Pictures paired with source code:

==========

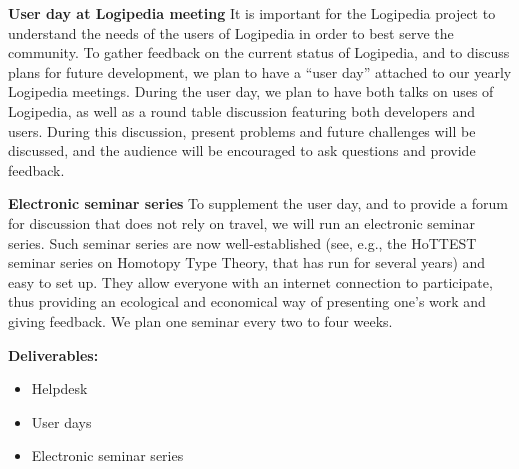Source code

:\begin{workpackage}[id=dissemination,wphases=0-48,type=MGT,
  short=Dissemination,%
  title={Dissemination, communication and exploitation},
  lead=Inr]
\begin{tasklist}
\begin{task}[id=researchers-club,
      title=Expanding the use of Logipedia in research,
      lead=Bir,BirRM=2]
\begin{compactenum}
     \item [\textbf{User day at Logipedia meeting}]
     It is important for the Logipedia project to understand the needs of the users of Logipedia in order to best serve the community.
     To gather feedback on the current status of Logipedia, and to discuss plans for future development, we plan to have a ``user day'' attached to our yearly Logipedia meetings. 
     During the user day, we plan to have both talks on uses of Logipedia, as well as a round table discussion featuring both developers and users.
     During this discussion, present problems and future challenges will be discussed, and the audience will be encouraged to ask questions and provide feedback.
     \item [\textbf{Electronic seminar series}]
     To supplement the user day, and to provide a forum for discussion that does not rely on travel, we will run an electronic seminar series.
     Such seminar series are now well-established (see, e.g., the HoTTEST seminar series on Homotopy Type Theory, that has run for several years) and easy to set up. They allow everyone with an internet connection to participate, thus providing an ecological and economical way of presenting one's work and giving feedback. We plan one seminar every two to four weeks.
    \end{compactenum}

    \textbf{Deliverables:}
    \begin{itemize}
     \item Helpdesk
     \item User days
     \item Electronic seminar series
    \end{itemize}

  \end{task}


\end{tasklist}
\end{workpackage}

==========

* **Problem to work on**
Should a record include a picture, drop the picture and write out the remainder exactly.

* **Solution to the problem**
Source code

:\begin{workpackage}[id=dissemination,wphases=0-48,type=MGT,
  short=Dissemination,%
  title={Dissemination, communication and exploitation},
  lead=Inr]
\begin{tasklist}
\begin{task}[id=researchers-club,
      title=Expanding the use of Logipedia in research,
      lead=Bir,BirRM=2]
\begin{compactenum}
     \item [\textbf{User day at Logipedia meeting}]
     It is important for the Logipedia project to understand the needs of the users of Logipedia in order to best serve the community.
     To gather feedback on the current status of Logipedia, and to discuss plans for future development, we plan to have a ``user day'' attached to our yearly Logipedia meetings. 
     During the user day, we plan to have both talks on uses of Logipedia, as well as a round table discussion featuring both developers and users.
     During this discussion, present problems and future challenges will be discussed, and the audience will be encouraged to ask questions and provide feedback.
     \item [\textbf{Electronic seminar series}]
     To supplement the user day, and to provide a forum for discussion that does not rely on travel, we will run an electronic seminar series.
     Such seminar series are now well-established (see, e.g., the HoTTEST seminar series on Homotopy Type Theory, that has run for several years) and easy to set up. They allow everyone with an internet connection to participate, thus providing an ecological and economical way of presenting one's work and giving feedback. We plan one seminar every two to four weeks.
    \end{compactenum}

    \textbf{Deliverables:}
    \begin{itemize}
     \item Helpdesk
     \item User days
     \item Electronic seminar series
    \end{itemize}

  \end{task}


\end{tasklist}
\end{workpackage}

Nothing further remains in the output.